Sunday, August 13, 2017

Let's Get Real

Following Whisper's revelation that colourful Sydney artistic duo Charles and Christa Billich are headed for the USA, a Sydney newspaper has called into question the claims about several planned reality TV shows.
(left : Christa & Charles Billich)
Whispers only knows what we have read about the Billich's show which reputedly follows the duo as they attempt to set up a Los Angeles art gallery. Former Sydneysider James Maas who hails from the North Shore is reported to be starring in the series which has the blessing of Hollywood director Adam Shroeder.

As to former Sydney gumshoe Frank Monte and his partner Sharon Sargeant's The Private Eye & The Madam we know a bit more. Monte has received some flack for originally trying to raise funding on Kickstarter. But it did in fact pay off with an LA film investor ponying up $250,000 to finance a pilot and one episode which are now in the can. We can assure readers the financier is genuine and has confirmed the deal but wishes to remain anonymous at this stage.

We also know a South American TV network ( we checked !) offered to purchase the series from Monte but Monte says the price offered along with restrictions on distribution didn't make the deal viable.
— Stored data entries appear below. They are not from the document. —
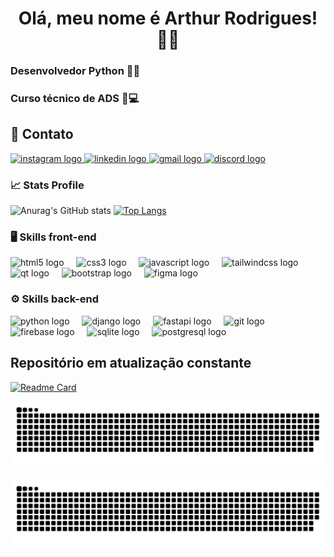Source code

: <div align="center">
  <h1>Olá, meu nome é Arthur Rodrigues! 🙋‍♂️</h1>
</div>

<h3>Desenvolvedor Python 👨‍💻</h3>

<h3>Curso técnico de ADS 📝💻</h3>

## 📱 Contato

<div align="left">
  <a href="https://instagram.com/tuts_rodrigues">
    <img src="https://raw.githubusercontent.com/maurodesouza/profile-readme-generator/master/src/assets/icons/social/instagram/default.svg" width="52" height="40" alt="instagram logo"  />
  </a>
  <a href="https://www.linkedin.com/in/arthur-rodrigues-248758269/">
    <img src="https://raw.githubusercontent.com/maurodesouza/profile-readme-generator/master/src/assets/icons/social/linkedin/default.svg" width="52" height="40" alt="linkedin logo"  />
  </a>
  <a href="mailto:arthur.devti@gmail.com">
    <img src="https://raw.githubusercontent.com/maurodesouza/profile-readme-generator/master/src/assets/icons/social/gmail/default.svg" width="52" height="40" alt="gmail logo"  />
  </a>
  <a href="#">
    <img src="https://raw.githubusercontent.com/maurodesouza/profile-readme-generator/master/src/assets/icons/social/discord/default.svg" width="52" height="40" alt="discord logo"  />
  </a>
</div>

###

### 📈 Stats Profile

![Anurag's GitHub stats](https://github-readme-stats.vercel.app/api?username=Tuts9&count_private=True&show_icons=true&theme=github_dark&hide=issues,contribs&rank_icon=github&include_all_commits=True)
[![Top Langs](https://github-readme-stats.vercel.app/api/top-langs/?username=Tuts9&theme=github_dark&layout=compact)](https://github.com/anuraghazra/github-readme-stats)

###

### 🖥️ Skills front-end

<div align="left">
  <img src="https://cdn.jsdelivr.net/gh/devicons/devicon/icons/html5/html5-original.svg" height="40" alt="html5 logo"  />
  <img width="12" />
  <img src="https://cdn.jsdelivr.net/gh/devicons/devicon/icons/css3/css3-original.svg" height="40" alt="css3 logo"  />
  <img width="12" />
  <img src="https://cdn.jsdelivr.net/gh/devicons/devicon/icons/javascript/javascript-original.svg" height="40" alt="javascript logo"  />
  <img width="12" />
  <img src="https://cdn.jsdelivr.net/gh/devicons/devicon/icons/tailwindcss/tailwindcss-original-wordmark.svg" height="40" alt="tailwindcss logo"  />
  <img width="12" />
  <img src="https://cdn.jsdelivr.net/gh/devicons/devicon/icons/qt/qt-original.svg" height="40" alt="qt logo"  />
  <img width="12" />
  <img src="https://cdn.jsdelivr.net/gh/devicons/devicon/icons/bootstrap/bootstrap-original.svg" height="40" alt="bootstrap logo"  />
  <img width="12" />
  <img src="https://cdn.jsdelivr.net/gh/devicons/devicon/icons/figma/figma-original.svg" height="40" alt="figma logo"  />
</div>

###

### ⚙️ Skills back-end

<div align="left">
  <img src="https://cdn.jsdelivr.net/gh/devicons/devicon/icons/python/python-original.svg" height="40" alt="python logo"  />
  <img width="12" />
  <img src="https://cdn.jsdelivr.net/gh/devicons/devicon/icons/django/django-plain.svg" height="40" alt="django logo"  />
  <img width="12" />
  <img src="https://cdn.jsdelivr.net/gh/devicons/devicon/icons/fastapi/fastapi-original.svg" height="40" alt="fastapi logo"  />
  <img width="12" />
  <img src="https://cdn.jsdelivr.net/gh/devicons/devicon/icons/git/git-original.svg" height="40" alt="git logo"  />
  <img width="12" />
  <img src="https://cdn.jsdelivr.net/gh/devicons/devicon/icons/firebase/firebase-plain.svg" height="40" alt="firebase logo"  />
  <img width="12" />
  <img src="https://cdn.jsdelivr.net/gh/devicons/devicon/icons/sqlite/sqlite-original.svg" height="40" alt="sqlite logo"  />
  <img width="12" />
  <img src="https://cdn.jsdelivr.net/gh/devicons/devicon/icons/postgresql/postgresql-original.svg" height="40" alt="postgresql logo"  />
</div>

###



## Repositório em atualização constante

[![Readme Card](https://github-readme-stats.vercel.app/api/pin/?username=Tuts9&repo=Projeto-Integrador&theme=github_dark&show_owner=True)](https://github.com/Tuts9/Projeto-Integrador)

![snake gif](https://github.com/Tuts9/Tuts9/blob/output/github-contribution-grid-snake.svg)

<picture>
  <source media="(prefers-color-scheme: dark)" srcset="https://github.com/Tuts9/Tuts9/blob/output/github-contribution-grid-snake.svg" />
  <source media="(prefers-color-scheme: light)" srcset="[github-snake.svg](https://github.com/Tuts9/Tuts9/blob/output/github-contribution-grid-snake.svg)" />
  <img alt="github-snake" src="https://github.com/Tuts9/Tuts9/blob/output/github-contribution-grid-snake.svg" />
</picture>


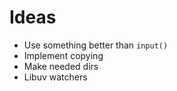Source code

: # Ideas
 - Use something better than `input()`
 - Implement copying
 - Make needed dirs
 - Libuv watchers
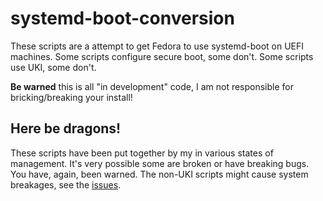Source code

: # systemd-boot-conversion

These scripts are a attempt to get Fedora to use systemd-boot on UEFI machines. Some scripts configure secure boot, some don't.
Some scripts use UKI, some don't.

**Be warned** this is all "in development" code, I am not responsible for bricking/breaking your install!

## Here be dragons!
These scripts have been put together by my in various states of management. It's very possible some are broken or have breaking bugs. You have, again, been warned. 
The non-UKI scripts might cause system breakages, see the [issues](https://github.com/sebastiaanfranken/systemd-boot-conversion/issues).

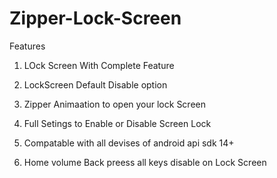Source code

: # Zipper-Lock-Screen

Features

1) LOck Screen With Complete Feature

2) LockScreen Default Disable option

3) Zipper Animaation to open your lock Screen

4) Full Setings to Enable or Disable Screen Lock

5) Compatable with all devises of android api sdk 14+

6) Home volume Back preess all keys disable on Lock Screen

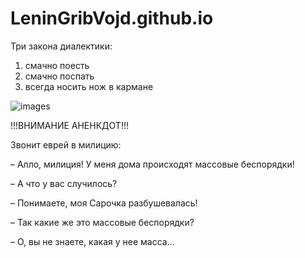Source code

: # LeninGribVojd.github.io
Три закона диалектики:
1. смачно поесть 
2. смачно поспать
3. всегда носить нож в кармане 

![images](https://user-images.githubusercontent.com/114472371/195030882-429ba5af-af37-44b8-9748-fc2107c16541.jpeg)

!!!ВНИМАНИЕ АНЕНКДОТ!!!

Звонит еврей в милицию:

– Алло, милиция! У меня дома происходят массовые беспорядки!

– А что у вас случилось?

– Понимаете, моя Сарочка разбушевалась!

– Так какие же это массовые беспорядки?

– О, вы не знаете, какая у нее масса…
Making the pilot is almost the easy part. Selling it is the hard part.
                        (right: Frank Monte & Sharon Sargeant)
Whispers more than anyone knows how difficult it is getting a film project off the ground. Having moved into the Moving Picture Industry five years ago we have worked on two successful documentaries. Another project we have in the pipeline has been thirty years in the planning.
Hollywood heavies Cassian & Cary Elwes
It's taken that long to get a biopic based on the life of The Who manager Kit Lambert written by Whispers with famous UK rock manager Simon Napier-Bell and former MOJO editor Pat Gilbert to the stage where powerful  US independent producer Cassian Elwes has picked up the project for a new production company he has formed with his brother actor Cary Elwes.
The film has the enthusiastic backing of Pete 
 Townshend and Roger Daltrey. The Who are still huge stars in the US and can pack stadiums giving The Rolling Stones a run for their money.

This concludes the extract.